(Assignment)
A faithful copy is needed of the lines below from the one with "和 *客户端密钥*）生成的。然后，这个令牌可以被发送到 API，用于后续请求以访问受限制的资源。" up to and including the one with "问微生乞醯之直与此篇叶公攘羊"; set it down with no pictures and no other lines.

Records from a collection:
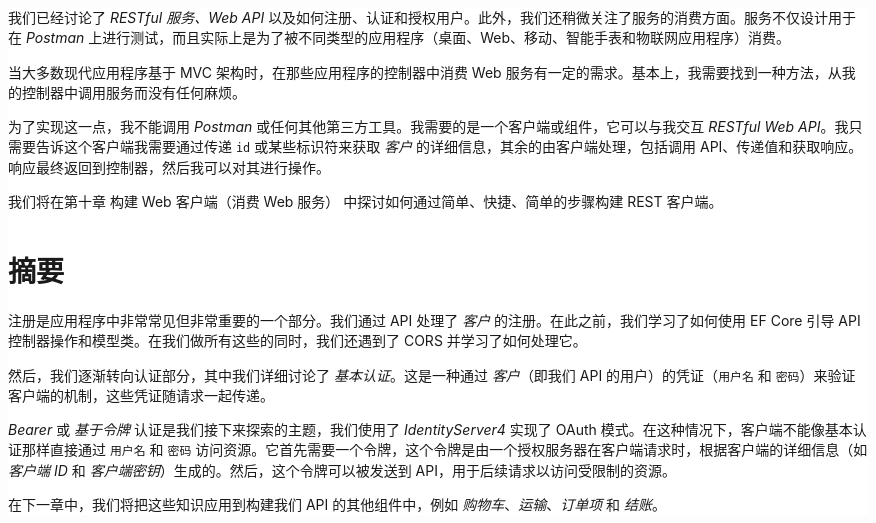 我们已经讨论了 *RESTful 服务、Web API* 以及如何注册、认证和授权用户。此外，我们还稍微关注了服务的消费方面。服务不仅设计用于在 *Postman* 上进行测试，而且实际上是为了被不同类型的应用程序（桌面、Web、移动、智能手表和物联网应用程序）消费。

当大多数现代应用程序基于 MVC 架构时，在那些应用程序的控制器中消费 Web 服务有一定的需求。基本上，我需要找到一种方法，从我的控制器中调用服务而没有任何麻烦。

为了实现这一点，我不能调用 *Postman* 或任何其他第三方工具。我需要的是一个客户端或组件，它可以与我交互 *RESTful Web API*。我只需要告诉这个客户端我需要通过传递 `id` 或某些标识符来获取 *客户* 的详细信息，其余的由客户端处理，包括调用 API、传递值和获取响应。响应最终返回到控制器，然后我可以对其进行操作。

我们将在第十章 构建 Web 客户端（消费 Web 服务） 中探讨如何通过简单、快捷、简单的步骤构建 REST 客户端。

# 摘要

注册是应用程序中非常常见但非常重要的一个部分。我们通过 API 处理了 *客户* 的注册。在此之前，我们学习了如何使用 EF Core 引导 API 控制器操作和模型类。在我们做所有这些的同时，我们还遇到了 CORS 并学习了如何处理它。

然后，我们逐渐转向认证部分，其中我们详细讨论了 *基本认证*。这是一种通过 *客户*（即我们 API 的用户）的凭证（`用户名` 和 `密码`）来验证客户端的机制，这些凭证随请求一起传递。

*Bearer* 或 *基于令牌* 认证是我们接下来探索的主题，我们使用了 *IdentityServer4* 实现了 OAuth 模式。在这种情况下，客户端不能像基本认证那样直接通过 `用户名` 和 `密码` 访问资源。它首先需要一个令牌，这个令牌是由一个授权服务器在客户端请求时，根据客户端的详细信息（如 *客户端 ID* 和 *客户端密钥*）生成的。然后，这个令牌可以被发送到 API，用于后续请求以访问受限制的资源。

在下一章中，我们将把这些知识应用到构建我们 API 的其他组件中，例如 *购物车*、*运输*、*订单项* 和 *结账*。
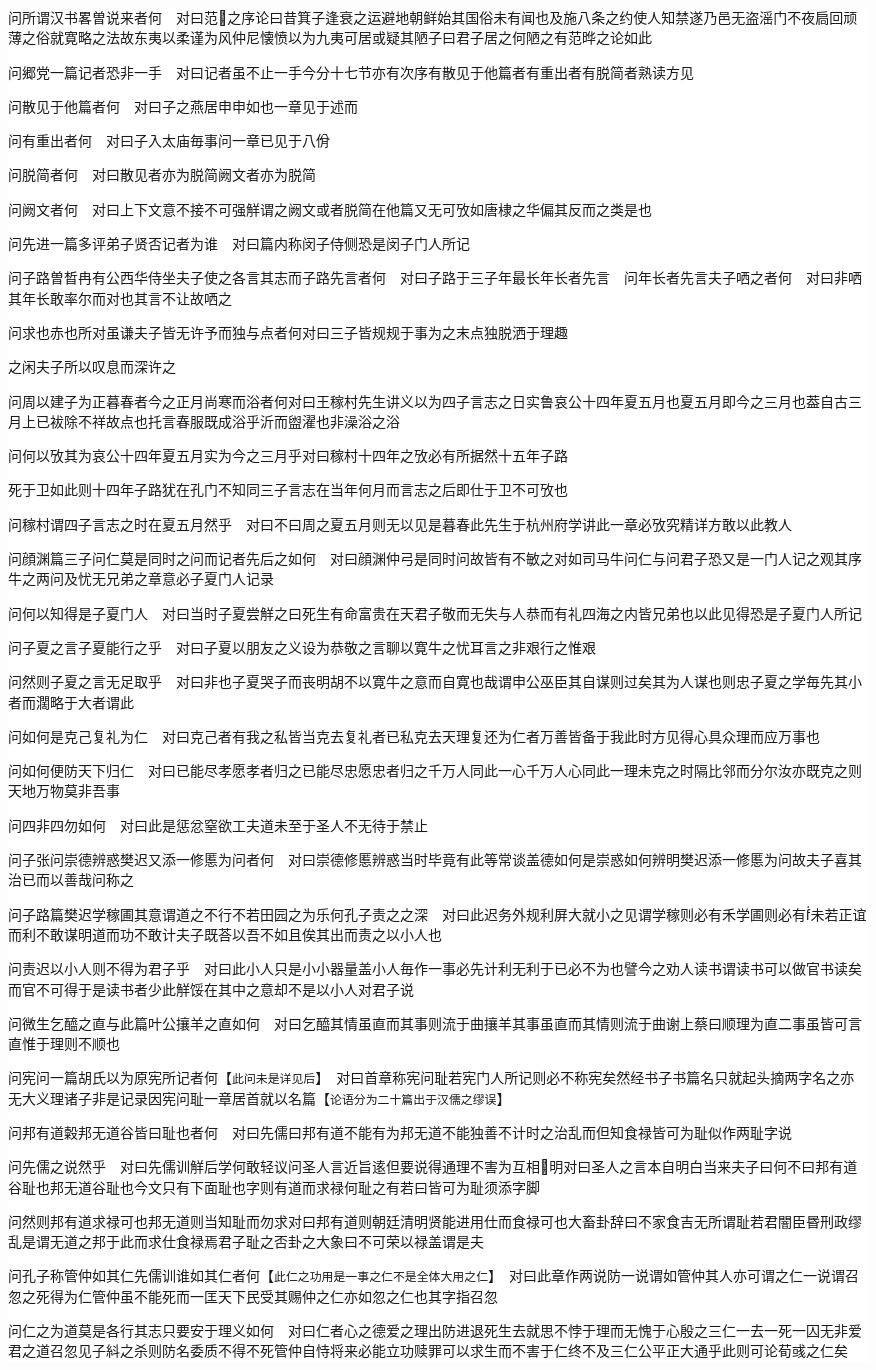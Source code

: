 问所谓汉书畧曽说来者何　对曰范之序论曰昔箕子逢衰之运避地朝鲜始其国俗未有闻也及施八条之约使人知禁遂乃邑无盗滛门不夜扃回顽薄之俗就寛略之法故东夷以柔谨为风仲尼懐愤以为九夷可居或疑其陋子曰君子居之何陋之有范晔之论如此  

问郷党一篇记者恐非一手　对曰记者虽不止一手今分十七节亦有次序有散见于他篇者有重出者有脱简者熟读方见  

问散见于他篇者何　对曰子之燕居申申如也一章见于述而  

问有重出者何　对曰子入太庙毎事问一章已见于八佾  

问脱简者何　对曰散见者亦为脱简阙文者亦为脱简  

问阙文者何　对曰上下文意不接不可强觧谓之阙文或者脱简在他篇又无可攷如唐棣之华偏其反而之类是也  

问先进一篇多评弟子贤否记者为谁　对曰篇内称闵子侍侧恐是闵子门人所记  

问子路曽晳冉有公西华侍坐夫子使之各言其志而子路先言者何　对曰子路于三子年最长年长者先言　问年长者先言夫子哂之者何　对曰非哂其年长敢率尔而对也其言不让故哂之  

问求也赤也所对虽谦夫子皆无许予而独与点者何对曰三子皆规规于事为之末点独脱洒于理趣  

之闲夫子所以叹息而深许之  

问周以建子为正暮春者今之正月尚寒而浴者何对曰王稼村先生讲义以为四子言志之日实鲁哀公十四年夏五月也夏五月即今之三月也葢自古三月上已袚除不祥故点也托言春服既成浴乎沂而盥濯也非澡浴之浴  

问何以攷其为哀公十四年夏五月实为今之三月乎对曰稼村十四年之攷必有所据然十五年子路  

死于卫如此则十四年子路犹在孔门不知同三子言志在当年何月而言志之后即仕于卫不可攷也  

问稼村谓四子言志之时在夏五月然乎　对曰不曰周之夏五月则无以见是暮春此先生于杭州府学讲此一章必攷究精详方敢以此教人  

问顔渊篇三子问仁莫是同时之问而记者先后之如何　对曰顔渊仲弓是同时问故皆有不敏之对如司马牛问仁与问君子恐又是一门人记之观其序牛之两问及忧无兄弟之章意必子夏门人记录  

问何以知得是子夏门人　对曰当时子夏尝觧之曰死生有命富贵在天君子敬而无失与人恭而有礼四海之内皆兄弟也以此见得恐是子夏门人所记  

问子夏之言子夏能行之乎　对曰子夏以朋友之义设为恭敬之言聊以寛牛之忧耳言之非艰行之惟艰  

问然则子夏之言无足取乎　对曰非也子夏哭子而丧明胡不以寛牛之意而自寛也哉谓申公巫臣其自谋则过矣其为人谋也则忠子夏之学毎先其小者而濶略于大者谓此  

问如何是克己复礼为仁　对曰克己者有我之私皆当克去复礼者已私克去天理复还为仁者万善皆备于我此时方见得心具众理而应万事也  

问如何便防天下归仁　对曰已能尽孝愿孝者归之已能尽忠愿忠者归之千万人同此一心千万人心同此一理未克之时隔比邻而分尔汝亦既克之则天地万物莫非吾事  

问四非四勿如何　对曰此是惩忿窒欲工夫道未至于圣人不无待于禁止  

问子张问崇德辨惑樊迟又添一修慝为问者何　对曰崇德修慝辨惑当时毕竟有此等常谈盖德如何是崇惑如何辨明樊迟添一修慝为问故夫子喜其治已而以善哉问称之  

问子路篇樊迟学稼圃其意谓道之不行不若田园之为乐何孔子责之之深　对曰此迟务外规利屏大就小之见谓学稼则必有禾学圃则必有未若正谊而利不敢谋明道而功不敢计夫子既荅以吾不如且俟其出而责之以小人也  

问责迟以小人则不得为君子乎　对曰此小人只是小小器量盖小人毎作一事必先计利无利于已必不为也譬今之劝人读书谓读书可以做官书读矣而官不可得于是读书者少此觧馁在其中之意却不是以小人对君子说  

问微生乞醯之直与此篇叶公攘羊之直如何　对曰乞醯其情虽直而其事则流于曲攘羊其事虽直而其情则流于曲谢上蔡曰顺理为直二事虽皆可言直惟于理则不顺也  

问宪问一篇胡氏以为原宪所记者何【`此问未是详见后`】　对曰首章称宪问耻若宪门人所记则必不称宪矣然经书子书篇名只就起头摘两字名之亦无大义理诸子非是记录因宪问耻一章居首就以名篇【`论语分为二十篇出于汉儒之缪误`】  

问邦有道糓邦无道谷皆曰耻也者何　对曰先儒曰邦有道不能有为邦无道不能独善不计时之治乱而但知食禄皆可为耻似作两耻字说  

问先儒之说然乎　对曰先儒训觧后学何敢轻议问圣人言近旨逺但要说得通理不害为互相明对曰圣人之言本自明白当来夫子曰何不曰邦有道谷耻也邦无道谷耻也今文只有下面耻也字则有道而求禄何耻之有若曰皆可为耻须添字脚  

问然则邦有道求禄可也邦无道则当知耻而勿求对曰邦有道则朝廷清明贤能进用仕而食禄可也大畜卦辞曰不家食吉无所谓耻若君闇臣昬刑政缪乱是谓无道之邦于此而求仕食禄焉君子耻之否卦之大象曰不可荣以禄盖谓是夫  

问孔子称管仲如其仁先儒训谁如其仁者何【`此仁之功用是一事之仁不是全体大用之仁`】　对曰此章作两说防一说谓如管仲其人亦可谓之仁一说谓召忽之死得为仁管仲虽不能死而一匡天下民受其赐仲之仁亦如忽之仁也其字指召忽  

问仁之为道莫是各行其志只要安于理义如何　对曰仁者心之德爱之理出防进退死生去就思不悖于理而无愧于心殷之三仁一去一死一囚无非爱君之道召忽见子紏之杀则防名委质不得不死管仲自恃将来必能立功赎罪可以求生而不害于仁终不及三仁公平正大通乎此则可论荀彧之仁矣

(Your solution)
*Bearer* 或 *基于令牌* 认证是我们接下来探索的主题，我们使用了 *IdentityServer4* 实现了 OAuth 模式。在这种情况下，客户端不能像基本认证那样直接通过 `用户名` 和 `密码` 访问资源。它首先需要一个令牌，这个令牌是由一个授权服务器在客户端请求时，根据客户端的详细信息（如 *客户端 ID* 和 *客户端密钥*）生成的。然后，这个令牌可以被发送到 API，用于后续请求以访问受限制的资源。

在下一章中，我们将把这些知识应用到构建我们 API 的其他组件中，例如 *购物车*、*运输*、*订单项* 和 *结账*。
Source code

: 问所谓汉书畧曽说来者何　对曰范之序论曰昔箕子逢衰之运避地朝鲜始其国俗未有闻也及施八条之约使人知禁遂乃邑无盗滛门不夜扃回顽薄之俗就寛略之法故东夷以柔谨为风仲尼懐愤以为九夷可居或疑其陋子曰君子居之何陋之有范晔之论如此  

问郷党一篇记者恐非一手　对曰记者虽不止一手今分十七节亦有次序有散见于他篇者有重出者有脱简者熟读方见  

问散见于他篇者何　对曰子之燕居申申如也一章见于述而  

问有重出者何　对曰子入太庙毎事问一章已见于八佾  

问脱简者何　对曰散见者亦为脱简阙文者亦为脱简  

问阙文者何　对曰上下文意不接不可强觧谓之阙文或者脱简在他篇又无可攷如唐棣之华偏其反而之类是也  

问先进一篇多评弟子贤否记者为谁　对曰篇内称闵子侍侧恐是闵子门人所记  

问子路曽晳冉有公西华侍坐夫子使之各言其志而子路先言者何　对曰子路于三子年最长年长者先言　问年长者先言夫子哂之者何　对曰非哂其年长敢率尔而对也其言不让故哂之  

问求也赤也所对虽谦夫子皆无许予而独与点者何对曰三子皆规规于事为之末点独脱洒于理趣  

之闲夫子所以叹息而深许之  

问周以建子为正暮春者今之正月尚寒而浴者何对曰王稼村先生讲义以为四子言志之日实鲁哀公十四年夏五月也夏五月即今之三月也葢自古三月上已袚除不祥故点也托言春服既成浴乎沂而盥濯也非澡浴之浴  

问何以攷其为哀公十四年夏五月实为今之三月乎对曰稼村十四年之攷必有所据然十五年子路  

死于卫如此则十四年子路犹在孔门不知同三子言志在当年何月而言志之后即仕于卫不可攷也  

问稼村谓四子言志之时在夏五月然乎　对曰不曰周之夏五月则无以见是暮春此先生于杭州府学讲此一章必攷究精详方敢以此教人  

问顔渊篇三子问仁莫是同时之问而记者先后之如何　对曰顔渊仲弓是同时问故皆有不敏之对如司马牛问仁与问君子恐又是一门人记之观其序牛之两问及忧无兄弟之章意必子夏门人记录  

问何以知得是子夏门人　对曰当时子夏尝觧之曰死生有命富贵在天君子敬而无失与人恭而有礼四海之内皆兄弟也以此见得恐是子夏门人所记  

问子夏之言子夏能行之乎　对曰子夏以朋友之义设为恭敬之言聊以寛牛之忧耳言之非艰行之惟艰  

问然则子夏之言无足取乎　对曰非也子夏哭子而丧明胡不以寛牛之意而自寛也哉谓申公巫臣其自谋则过矣其为人谋也则忠子夏之学毎先其小者而濶略于大者谓此  

问如何是克己复礼为仁　对曰克己者有我之私皆当克去复礼者已私克去天理复还为仁者万善皆备于我此时方见得心具众理而应万事也  

问如何便防天下归仁　对曰已能尽孝愿孝者归之已能尽忠愿忠者归之千万人同此一心千万人心同此一理未克之时隔比邻而分尔汝亦既克之则天地万物莫非吾事  

问四非四勿如何　对曰此是惩忿窒欲工夫道未至于圣人不无待于禁止  

问子张问崇德辨惑樊迟又添一修慝为问者何　对曰崇德修慝辨惑当时毕竟有此等常谈盖德如何是崇惑如何辨明樊迟添一修慝为问故夫子喜其治已而以善哉问称之  

问子路篇樊迟学稼圃其意谓道之不行不若田园之为乐何孔子责之之深　对曰此迟务外规利屏大就小之见谓学稼则必有禾学圃则必有未若正谊而利不敢谋明道而功不敢计夫子既荅以吾不如且俟其出而责之以小人也  

问责迟以小人则不得为君子乎　对曰此小人只是小小器量盖小人毎作一事必先计利无利于已必不为也譬今之劝人读书谓读书可以做官书读矣而官不可得于是读书者少此觧馁在其中之意却不是以小人对君子说  

问微生乞醯之直与此篇叶公攘羊之直如何　对曰乞醯其情虽直而其事则流于曲攘羊其事虽直而其情则流于曲谢上蔡曰顺理为直二事虽皆可言直惟于理则不顺也  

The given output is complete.